======== Data for this task

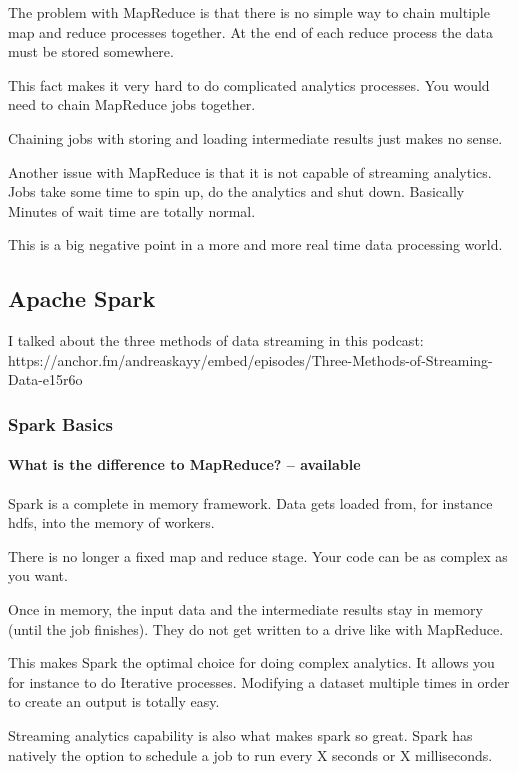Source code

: \documentclass[12pt]{scrartcl} %
\begin{document}
The problem with MapReduce is that there is no simple way to chain multiple map and reduce processes together. At the end of each reduce process the data must be stored somewhere.

This fact makes it very hard to do complicated analytics processes. You would need to chain MapReduce jobs together.

Chaining jobs with storing and loading intermediate results just makes no sense.

Another issue with MapReduce is that it is not capable of streaming analytics. Jobs take some time to spin up, do the analytics and shut down. Basically Minutes of wait time are totally normal.

This is a big negative point in a more and more real time data processing world.



\subsection{Apache Spark}
I talked about the three methods of data streaming in this podcast: https://anchor.fm/andreaskayy/embed/episodes/Three-Methods-of-Streaming-Data-e15r6o

\subsubsection{Spark Basics}

\paragraph{What is the difference to MapReduce? -- available}
Spark is a complete in memory framework. Data gets loaded from, for instance hdfs, into the memory of workers.

There is no longer a fixed map and reduce stage. Your code can be as complex as you want.

Once in memory, the input data and the intermediate results stay in memory (until the job finishes). They do not get written to a drive like with MapReduce.

This makes Spark the optimal choice for doing complex analytics. It allows you for instance to do Iterative processes. Modifying a dataset multiple times in order to create an output is totally easy.

Streaming analytics capability is also what makes spark so great. Spark has natively the option to schedule a job to run every X seconds or X milliseconds.
\end{document}
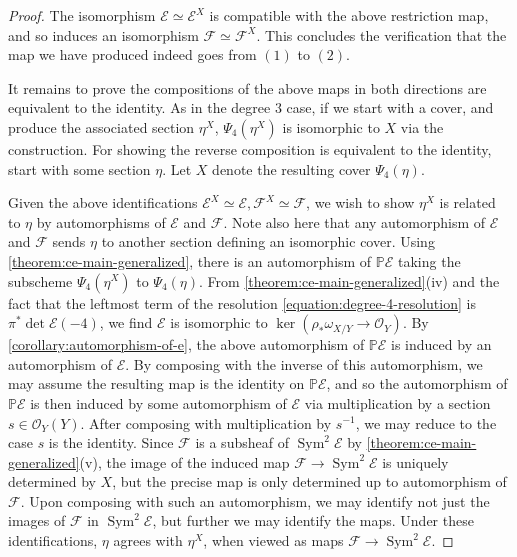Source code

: \documentclass[12 pt]{amsart}
\theoremstyle{plain}
\theoremstyle{definition}
\theoremstyle{remark}
\numberwithin{equation}{section}
\newcommand\bp{\mathbb P}
\newcommand\sce{\mathscr E}
\newcommand\scf{\mathscr F}
\newcommand\sco{\mathscr O}
\DeclareMathOperator\sym{Sym}
\begin{document}
\begin{proof}
	The isomorphism $\sce \simeq \sce^X$ is compatible with the above
	restriction map, and so induces an isomorphism $\scf \simeq \scf^X$.
	This concludes the verification that the map we have produced indeed
	goes from $(1)$ to $(2)$.

	It remains to prove the compositions of the above maps in both
	directions are equivalent to the identity. As in the degree
	$3$ case, if we start with a cover, and produce the associated section
	$\eta^X$, $\Psi_4(\eta^X)$ is isomorphic to $X$ via the construction.
	For showing the reverse composition is equivalent to the identity, start
	with some section $\eta$. Let $X$
	denote the resulting cover $\Psi_4(\eta)$. 
	
	Given the above identifications
	$\sce^X \simeq \sce, \scf^X \simeq \scf$,
	we wish to show $\eta^X$ is related to
	$\eta$ by automorphisms of $\sce$ and $\scf$.  Note also here that any
	automorphism of $\sce$ and $\scf$ sends $\eta$ to another section
	defining an isomorphic cover.  Using
	\autoref{theorem:ce-main-generalized}, there is an automorphism of
	$\bp \sce$ taking the subscheme $\Psi_4(\eta^X)$ to $\Psi_4(\eta)$.  
	From \autoref{theorem:ce-main-generalized}(iv) and the fact that the
	leftmost term of the resolution \eqref{equation:degree-4-resolution}
	is $\pi^* \det \sce(-4)$, we find $\sce$ is isomorphic to $\ker(\rho_*
	\omega_{X/Y} \to \sco_Y)$.
	By
	\autoref{corollary:automorphism-of-e}, the above automorphism of $\bp
	\sce$ is induced by an
	automorphism of $\sce$.  By composing with the inverse of this
	automorphism, we may assume the resulting map is the identity on $\bp
	\sce$, and so the automorphism of $\bp \sce$ is then induced by some
	automorphism of $\sce$ via multiplication by a section $s\in \sco_Y(Y)$. 
	After composing with multiplication by $s^{-1}$, we may reduce
	to the case $s$ is the identity.
	Since $\scf$ is a subsheaf of $\sym^2 \sce$ by
	\autoref{theorem:ce-main-generalized}(v), the image of the induced map
	$\scf \to \sym^2 \sce$ is uniquely determined by $X$, but the precise
	map is only determined up to automorphism of $\scf$.  Upon composing
	with such an automorphism, we may identify not just the images of $\scf$
	in $\sym^2 \sce$, but further we may identify the maps.  Under these
identifications, $\eta$ agrees with $\eta^X$, when viewed as maps $\scf \to
\sym^2 \sce$.  \end{proof}
\end{document}
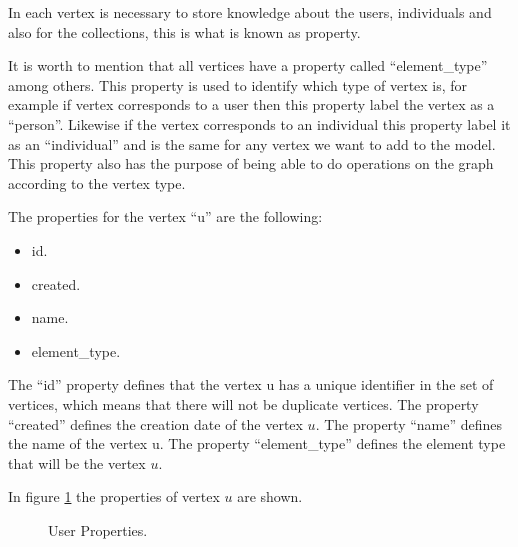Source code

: \documentclass[conference]{IEEEtran}
\begin{document}
In each vertex is necessary to store knowledge about the users, individuals and
also for the collections, this is what is known as property.

It is worth to mention that all vertices have a property called “element\_type”
among others. This property is used to identify which type of vertex is, for
example if vertex corresponds to a user then this property label the vertex as a
“person”. Likewise if the vertex corresponds to an individual this property
label it as an “individual” and is the same for any vertex we want to add to the
model. This property also has the purpose of being able to do operations on the
graph according to the vertex type.

The properties for the vertex “u” are the following:

\begin{itemize} 
\item id.  
\item created.
\item name.
\item element\_type.
\end{itemize}

The “id” property defines that the vertex u has a unique identifier in the set
of vertices, which means that there will not be duplicate vertices. The property
“created” defines the creation date of the vertex $u$. The property “name”
defines the name of the vertex u. The property “element\_type” defines the
element type that will be the vertex $u$.

In figure \ref{fig:User_node} the properties of vertex $u$  are shown.

\begin{figure}
\captionsetup{justification=centering,margin=2cm}
\centering
\setlength\fboxsep{0pt}
\setlength\fboxrule{0.7pt}
\caption{User Properties.}
\label{fig:User_node}       
\end{figure}
\end{document}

================

__What you are asked to do__:
Everything in the listing above must be retyped exactly, except for the pictures.

__Answer to this exercise__:
Source code

: \documentclass[12pt]{scrartcl} %
\begin{document}
The problem with MapReduce is that there is no simple way to chain multiple map and reduce processes together. At the end of each reduce process the data must be stored somewhere.

This fact makes it very hard to do complicated analytics processes. You would need to chain MapReduce jobs together.

Chaining jobs with storing and loading intermediate results just makes no sense.

Another issue with MapReduce is that it is not capable of streaming analytics. Jobs take some time to spin up, do the analytics and shut down. Basically Minutes of wait time are totally normal.

This is a big negative point in a more and more real time data processing world.



\subsection{Apache Spark}
I talked about the three methods of data streaming in this podcast: https://anchor.fm/andreaskayy/embed/episodes/Three-Methods-of-Streaming-Data-e15r6o

\subsubsection{Spark Basics}

\paragraph{What is the difference to MapReduce? -- available}
Spark is a complete in memory framework. Data gets loaded from, for instance hdfs, into the memory of workers.

There is no longer a fixed map and reduce stage. Your code can be as complex as you want.

Once in memory, the input data and the intermediate results stay in memory (until the job finishes). They do not get written to a drive like with MapReduce.

This makes Spark the optimal choice for doing complex analytics. It allows you for instance to do Iterative processes. Modifying a dataset multiple times in order to create an output is totally easy.

Streaming analytics capability is also what makes spark so great. Spark has natively the option to schedule a job to run every X seconds or X milliseconds.
\end{document}
Source code

: \documentclass[12 pt]{amsart}
\theoremstyle{plain}
\theoremstyle{definition}
\theoremstyle{remark}
\numberwithin{equation}{section}
\newcommand\bp{\mathbb P}
\newcommand\sce{\mathscr E}
\newcommand\scf{\mathscr F}
\newcommand\sco{\mathscr O}
\DeclareMathOperator\sym{Sym}
\begin{document}
\begin{proof}
	The isomorphism $\sce \simeq \sce^X$ is compatible with the above
	restriction map, and so induces an isomorphism $\scf \simeq \scf^X$.
	This concludes the verification that the map we have produced indeed
	goes from $(1)$ to $(2)$.

	It remains to prove the compositions of the above maps in both
	directions are equivalent to the identity. As in the degree
	$3$ case, if we start with a cover, and produce the associated section
	$\eta^X$, $\Psi_4(\eta^X)$ is isomorphic to $X$ via the construction.
	For showing the reverse composition is equivalent to the identity, start
	with some section $\eta$. Let $X$
	denote the resulting cover $\Psi_4(\eta)$. 
	
	Given the above identifications
	$\sce^X \simeq \sce, \scf^X \simeq \scf$,
	we wish to show $\eta^X$ is related to
	$\eta$ by automorphisms of $\sce$ and $\scf$.  Note also here that any
	automorphism of $\sce$ and $\scf$ sends $\eta$ to another section
	defining an isomorphic cover.  Using
	\autoref{theorem:ce-main-generalized}, there is an automorphism of
	$\bp \sce$ taking the subscheme $\Psi_4(\eta^X)$ to $\Psi_4(\eta)$.  
	From \autoref{theorem:ce-main-generalized}(iv) and the fact that the
	leftmost term of the resolution \eqref{equation:degree-4-resolution}
	is $\pi^* \det \sce(-4)$, we find $\sce$ is isomorphic to $\ker(\rho_*
	\omega_{X/Y} \to \sco_Y)$.
	By
	\autoref{corollary:automorphism-of-e}, the above automorphism of $\bp
	\sce$ is induced by an
	automorphism of $\sce$.  By composing with the inverse of this
	automorphism, we may assume the resulting map is the identity on $\bp
	\sce$, and so the automorphism of $\bp \sce$ is then induced by some
	automorphism of $\sce$ via multiplication by a section $s\in \sco_Y(Y)$. 
	After composing with multiplication by $s^{-1}$, we may reduce
	to the case $s$ is the identity.
	Since $\scf$ is a subsheaf of $\sym^2 \sce$ by
	\autoref{theorem:ce-main-generalized}(v), the image of the induced map
	$\scf \to \sym^2 \sce$ is uniquely determined by $X$, but the precise
	map is only determined up to automorphism of $\scf$.  Upon composing
	with such an automorphism, we may identify not just the images of $\scf$
	in $\sym^2 \sce$, but further we may identify the maps.  Under these
identifications, $\eta$ agrees with $\eta^X$, when viewed as maps $\scf \to
\sym^2 \sce$.  \end{proof}
\end{document}
Source code

: \documentclass[conference]{IEEEtran}
\begin{document}
In each vertex is necessary to store knowledge about the users, individuals and
also for the collections, this is what is known as property.

It is worth to mention that all vertices have a property called “element\_type”
among others. This property is used to identify which type of vertex is, for
example if vertex corresponds to a user then this property label the vertex as a
“person”. Likewise if the vertex corresponds to an individual this property
label it as an “individual” and is the same for any vertex we want to add to the
model. This property also has the purpose of being able to do operations on the
graph according to the vertex type.

The properties for the vertex “u” are the following:

\begin{itemize} 
\item id.  
\item created.
\item name.
\item element\_type.
\end{itemize}

The “id” property defines that the vertex u has a unique identifier in the set
of vertices, which means that there will not be duplicate vertices. The property
“created” defines the creation date of the vertex $u$. The property “name”
defines the name of the vertex u. The property “element\_type” defines the
element type that will be the vertex $u$.

In figure \ref{fig:User_node} the properties of vertex $u$  are shown.

\begin{figure}
\captionsetup{justification=centering,margin=2cm}
\centering
\setlength\fboxsep{0pt}
\setlength\fboxrule{0.7pt}
\caption{User Properties.}
\label{fig:User_node}       
\end{figure}
\end{document}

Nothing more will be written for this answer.